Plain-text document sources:
=== Section Start ===

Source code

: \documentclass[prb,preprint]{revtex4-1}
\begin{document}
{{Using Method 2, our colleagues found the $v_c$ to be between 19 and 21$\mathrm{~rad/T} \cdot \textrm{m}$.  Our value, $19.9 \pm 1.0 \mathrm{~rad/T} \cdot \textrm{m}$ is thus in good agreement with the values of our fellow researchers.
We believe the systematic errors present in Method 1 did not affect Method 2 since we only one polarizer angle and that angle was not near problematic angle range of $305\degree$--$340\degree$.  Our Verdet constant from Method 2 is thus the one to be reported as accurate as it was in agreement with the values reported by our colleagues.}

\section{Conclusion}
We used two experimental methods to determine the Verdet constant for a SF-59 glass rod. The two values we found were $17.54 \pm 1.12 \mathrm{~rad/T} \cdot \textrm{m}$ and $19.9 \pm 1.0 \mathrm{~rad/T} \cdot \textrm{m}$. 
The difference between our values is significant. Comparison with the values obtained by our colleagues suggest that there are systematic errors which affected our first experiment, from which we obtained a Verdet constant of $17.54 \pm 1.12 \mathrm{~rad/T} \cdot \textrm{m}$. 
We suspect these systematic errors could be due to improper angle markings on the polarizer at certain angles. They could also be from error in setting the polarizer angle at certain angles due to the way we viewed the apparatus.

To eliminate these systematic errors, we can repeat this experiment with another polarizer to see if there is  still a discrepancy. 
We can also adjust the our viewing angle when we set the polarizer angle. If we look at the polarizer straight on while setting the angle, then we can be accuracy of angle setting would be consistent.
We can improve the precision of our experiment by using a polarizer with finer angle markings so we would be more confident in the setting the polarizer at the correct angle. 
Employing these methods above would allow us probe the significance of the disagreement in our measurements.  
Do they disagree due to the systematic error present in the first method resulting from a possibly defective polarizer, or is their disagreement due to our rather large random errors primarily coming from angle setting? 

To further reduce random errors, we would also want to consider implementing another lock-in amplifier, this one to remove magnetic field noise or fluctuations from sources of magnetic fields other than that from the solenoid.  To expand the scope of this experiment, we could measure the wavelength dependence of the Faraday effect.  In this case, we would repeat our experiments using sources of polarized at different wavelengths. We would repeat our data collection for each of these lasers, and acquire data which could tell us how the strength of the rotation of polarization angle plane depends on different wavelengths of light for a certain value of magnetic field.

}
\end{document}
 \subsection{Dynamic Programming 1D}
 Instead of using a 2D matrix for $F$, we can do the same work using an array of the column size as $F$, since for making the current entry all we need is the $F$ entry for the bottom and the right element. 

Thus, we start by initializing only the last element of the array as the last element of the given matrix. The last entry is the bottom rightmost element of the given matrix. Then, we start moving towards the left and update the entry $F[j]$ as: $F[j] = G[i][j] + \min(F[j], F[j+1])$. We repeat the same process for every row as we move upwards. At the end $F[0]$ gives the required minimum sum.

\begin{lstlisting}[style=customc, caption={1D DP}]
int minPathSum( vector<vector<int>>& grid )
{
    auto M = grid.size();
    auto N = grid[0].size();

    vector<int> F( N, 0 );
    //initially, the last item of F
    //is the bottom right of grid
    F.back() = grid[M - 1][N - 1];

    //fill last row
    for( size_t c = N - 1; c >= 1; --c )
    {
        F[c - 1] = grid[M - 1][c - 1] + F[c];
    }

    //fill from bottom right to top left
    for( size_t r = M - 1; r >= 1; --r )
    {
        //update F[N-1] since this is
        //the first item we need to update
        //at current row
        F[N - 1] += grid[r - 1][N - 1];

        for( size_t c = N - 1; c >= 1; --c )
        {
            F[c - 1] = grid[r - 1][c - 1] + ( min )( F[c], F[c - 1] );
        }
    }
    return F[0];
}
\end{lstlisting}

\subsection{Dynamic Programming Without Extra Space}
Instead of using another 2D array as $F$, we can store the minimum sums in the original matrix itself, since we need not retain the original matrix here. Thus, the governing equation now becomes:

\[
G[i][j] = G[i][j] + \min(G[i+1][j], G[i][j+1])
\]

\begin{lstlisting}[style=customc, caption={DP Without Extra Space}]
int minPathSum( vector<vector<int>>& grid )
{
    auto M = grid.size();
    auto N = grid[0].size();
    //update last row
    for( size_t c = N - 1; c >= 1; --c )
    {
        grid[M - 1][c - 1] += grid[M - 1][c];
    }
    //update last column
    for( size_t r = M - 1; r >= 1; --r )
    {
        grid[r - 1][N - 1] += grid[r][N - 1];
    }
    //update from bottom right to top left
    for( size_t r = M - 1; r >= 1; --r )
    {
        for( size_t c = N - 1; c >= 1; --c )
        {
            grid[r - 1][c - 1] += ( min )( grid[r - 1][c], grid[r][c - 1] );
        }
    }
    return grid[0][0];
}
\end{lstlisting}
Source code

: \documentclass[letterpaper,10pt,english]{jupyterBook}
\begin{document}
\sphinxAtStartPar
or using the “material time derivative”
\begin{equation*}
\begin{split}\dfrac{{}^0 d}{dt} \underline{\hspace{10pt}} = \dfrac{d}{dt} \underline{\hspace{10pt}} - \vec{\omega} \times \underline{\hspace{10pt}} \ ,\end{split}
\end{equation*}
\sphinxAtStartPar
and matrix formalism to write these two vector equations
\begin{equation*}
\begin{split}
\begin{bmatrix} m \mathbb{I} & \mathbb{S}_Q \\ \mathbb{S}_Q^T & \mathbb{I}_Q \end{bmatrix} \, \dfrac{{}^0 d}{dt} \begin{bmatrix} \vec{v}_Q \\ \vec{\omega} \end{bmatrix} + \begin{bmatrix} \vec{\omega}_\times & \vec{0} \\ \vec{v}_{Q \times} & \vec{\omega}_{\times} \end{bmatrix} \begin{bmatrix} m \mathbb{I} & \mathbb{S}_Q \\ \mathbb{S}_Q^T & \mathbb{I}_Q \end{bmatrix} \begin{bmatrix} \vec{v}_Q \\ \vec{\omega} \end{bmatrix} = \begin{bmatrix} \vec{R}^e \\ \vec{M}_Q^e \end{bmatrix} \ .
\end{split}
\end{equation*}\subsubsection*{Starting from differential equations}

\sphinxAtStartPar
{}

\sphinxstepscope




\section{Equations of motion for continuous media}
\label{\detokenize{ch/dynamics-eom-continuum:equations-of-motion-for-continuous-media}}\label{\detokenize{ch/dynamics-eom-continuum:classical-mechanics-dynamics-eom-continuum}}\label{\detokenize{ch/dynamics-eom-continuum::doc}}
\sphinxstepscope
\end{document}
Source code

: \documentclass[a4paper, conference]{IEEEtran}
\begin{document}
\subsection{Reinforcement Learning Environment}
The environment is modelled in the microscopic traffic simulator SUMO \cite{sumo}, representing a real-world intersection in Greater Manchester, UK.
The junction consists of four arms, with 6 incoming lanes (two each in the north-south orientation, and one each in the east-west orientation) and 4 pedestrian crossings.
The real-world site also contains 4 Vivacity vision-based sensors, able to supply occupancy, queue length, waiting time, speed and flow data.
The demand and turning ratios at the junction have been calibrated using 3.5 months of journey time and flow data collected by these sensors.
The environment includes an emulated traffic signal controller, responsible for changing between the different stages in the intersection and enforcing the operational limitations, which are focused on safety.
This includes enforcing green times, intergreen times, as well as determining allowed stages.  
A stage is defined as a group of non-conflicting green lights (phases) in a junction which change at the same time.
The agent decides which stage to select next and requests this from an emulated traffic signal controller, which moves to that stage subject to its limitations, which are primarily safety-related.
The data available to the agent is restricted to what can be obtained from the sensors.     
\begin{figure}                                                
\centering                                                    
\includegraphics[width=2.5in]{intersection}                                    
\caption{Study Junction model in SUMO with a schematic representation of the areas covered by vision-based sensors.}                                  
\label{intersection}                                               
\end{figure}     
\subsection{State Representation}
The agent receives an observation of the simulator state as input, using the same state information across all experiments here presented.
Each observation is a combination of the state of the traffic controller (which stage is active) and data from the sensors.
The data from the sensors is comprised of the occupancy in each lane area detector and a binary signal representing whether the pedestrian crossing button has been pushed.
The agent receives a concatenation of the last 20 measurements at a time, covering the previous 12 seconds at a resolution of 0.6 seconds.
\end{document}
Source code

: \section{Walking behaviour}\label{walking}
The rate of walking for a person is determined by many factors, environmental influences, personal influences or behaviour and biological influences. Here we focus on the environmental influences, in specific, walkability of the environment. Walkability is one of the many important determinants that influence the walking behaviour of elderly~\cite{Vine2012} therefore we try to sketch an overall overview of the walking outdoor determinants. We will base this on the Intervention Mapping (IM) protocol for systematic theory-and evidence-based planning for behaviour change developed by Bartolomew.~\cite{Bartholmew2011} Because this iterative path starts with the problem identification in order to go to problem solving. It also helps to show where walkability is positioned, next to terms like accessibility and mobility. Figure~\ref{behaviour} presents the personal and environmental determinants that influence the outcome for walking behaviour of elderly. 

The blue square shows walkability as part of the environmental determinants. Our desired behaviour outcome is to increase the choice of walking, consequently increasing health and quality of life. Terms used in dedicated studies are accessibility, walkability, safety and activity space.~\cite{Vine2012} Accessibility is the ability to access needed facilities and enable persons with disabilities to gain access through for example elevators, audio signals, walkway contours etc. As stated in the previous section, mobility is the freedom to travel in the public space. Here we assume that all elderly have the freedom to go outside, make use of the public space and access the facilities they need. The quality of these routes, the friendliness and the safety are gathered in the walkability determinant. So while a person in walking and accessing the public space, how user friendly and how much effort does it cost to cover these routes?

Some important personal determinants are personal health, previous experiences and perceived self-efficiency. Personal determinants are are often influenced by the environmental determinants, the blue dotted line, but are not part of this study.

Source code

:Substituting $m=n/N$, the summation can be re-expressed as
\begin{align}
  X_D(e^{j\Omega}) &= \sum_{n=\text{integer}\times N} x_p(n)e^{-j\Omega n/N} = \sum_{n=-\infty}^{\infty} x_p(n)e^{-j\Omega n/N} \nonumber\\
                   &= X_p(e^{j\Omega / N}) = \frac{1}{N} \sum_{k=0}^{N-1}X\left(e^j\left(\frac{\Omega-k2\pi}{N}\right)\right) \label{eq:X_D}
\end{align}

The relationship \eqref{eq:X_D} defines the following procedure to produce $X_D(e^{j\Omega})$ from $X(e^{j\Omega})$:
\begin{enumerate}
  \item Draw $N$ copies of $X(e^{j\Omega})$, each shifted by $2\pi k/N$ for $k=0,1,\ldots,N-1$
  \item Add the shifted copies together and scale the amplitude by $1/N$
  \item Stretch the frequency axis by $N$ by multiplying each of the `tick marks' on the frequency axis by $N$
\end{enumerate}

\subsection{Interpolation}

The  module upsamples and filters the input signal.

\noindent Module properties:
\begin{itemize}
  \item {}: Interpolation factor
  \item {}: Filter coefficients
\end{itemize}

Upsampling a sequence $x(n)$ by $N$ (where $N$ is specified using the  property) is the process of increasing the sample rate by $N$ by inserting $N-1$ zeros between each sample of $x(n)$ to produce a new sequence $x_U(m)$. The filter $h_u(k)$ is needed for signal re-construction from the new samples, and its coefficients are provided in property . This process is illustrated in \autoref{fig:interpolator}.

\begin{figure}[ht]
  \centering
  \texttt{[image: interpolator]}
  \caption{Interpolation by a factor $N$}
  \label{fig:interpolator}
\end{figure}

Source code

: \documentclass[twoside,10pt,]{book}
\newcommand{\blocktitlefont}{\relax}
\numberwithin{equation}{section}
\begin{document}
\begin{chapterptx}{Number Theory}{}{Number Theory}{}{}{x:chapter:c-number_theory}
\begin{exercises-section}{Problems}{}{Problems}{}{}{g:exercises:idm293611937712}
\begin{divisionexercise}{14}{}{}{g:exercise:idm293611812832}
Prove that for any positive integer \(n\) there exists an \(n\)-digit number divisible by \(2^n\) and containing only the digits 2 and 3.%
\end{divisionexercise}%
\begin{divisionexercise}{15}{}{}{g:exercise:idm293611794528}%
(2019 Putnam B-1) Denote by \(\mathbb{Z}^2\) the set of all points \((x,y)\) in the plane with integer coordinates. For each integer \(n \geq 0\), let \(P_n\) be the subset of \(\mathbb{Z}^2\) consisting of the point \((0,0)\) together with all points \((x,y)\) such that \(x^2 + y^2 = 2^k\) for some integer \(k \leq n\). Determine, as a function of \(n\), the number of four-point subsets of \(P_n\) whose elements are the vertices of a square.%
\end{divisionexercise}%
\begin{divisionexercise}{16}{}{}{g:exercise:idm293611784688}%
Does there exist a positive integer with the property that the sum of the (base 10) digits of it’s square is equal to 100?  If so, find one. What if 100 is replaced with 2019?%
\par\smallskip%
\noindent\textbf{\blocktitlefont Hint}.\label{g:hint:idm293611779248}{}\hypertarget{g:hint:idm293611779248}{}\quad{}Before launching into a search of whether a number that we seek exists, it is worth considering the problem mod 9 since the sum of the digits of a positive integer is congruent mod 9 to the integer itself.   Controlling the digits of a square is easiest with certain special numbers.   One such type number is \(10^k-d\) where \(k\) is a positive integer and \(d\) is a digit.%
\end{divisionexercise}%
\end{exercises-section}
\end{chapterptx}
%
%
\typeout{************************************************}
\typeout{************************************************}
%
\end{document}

=== Section End ===

* What is being asked *
Write out only the lines that run from the line containing "our fellow researchers." through the line containing "We can also", both included, exactly as they appear above.

* Task answer *
{{Using Method 2, our colleagues found the $v_c$ to be between 19 and 21$\mathrm{~rad/T} \cdot \textrm{m}$.  Our value, $19.9 \pm 1.0 \mathrm{~rad/T} \cdot \textrm{m}$ is thus in good agreement with the values of our fellow researchers.
We believe the systematic errors present in Method 1 did not affect Method 2 since we only one polarizer angle and that angle was not near problematic angle range of $305\degree$--$340\degree$.  Our Verdet constant from Method 2 is thus the one to be reported as accurate as it was in agreement with the values reported by our colleagues.}

\section{Conclusion}
We used two experimental methods to determine the Verdet constant for a SF-59 glass rod. The two values we found were $17.54 \pm 1.12 \mathrm{~rad/T} \cdot \textrm{m}$ and $19.9 \pm 1.0 \mathrm{~rad/T} \cdot \textrm{m}$. 
The difference between our values is significant. Comparison with the values obtained by our colleagues suggest that there are systematic errors which affected our first experiment, from which we obtained a Verdet constant of $17.54 \pm 1.12 \mathrm{~rad/T} \cdot \textrm{m}$. 
We suspect these systematic errors could be due to improper angle markings on the polarizer at certain angles. They could also be from error in setting the polarizer angle at certain angles due to the way we viewed the apparatus.

To eliminate these systematic errors, we can repeat this experiment with another polarizer to see if there is  still a discrepancy. 
We can also adjust the our viewing angle when we set the polarizer angle. If we look at the polarizer straight on while setting the angle, then we can be accuracy of angle setting would be consistent.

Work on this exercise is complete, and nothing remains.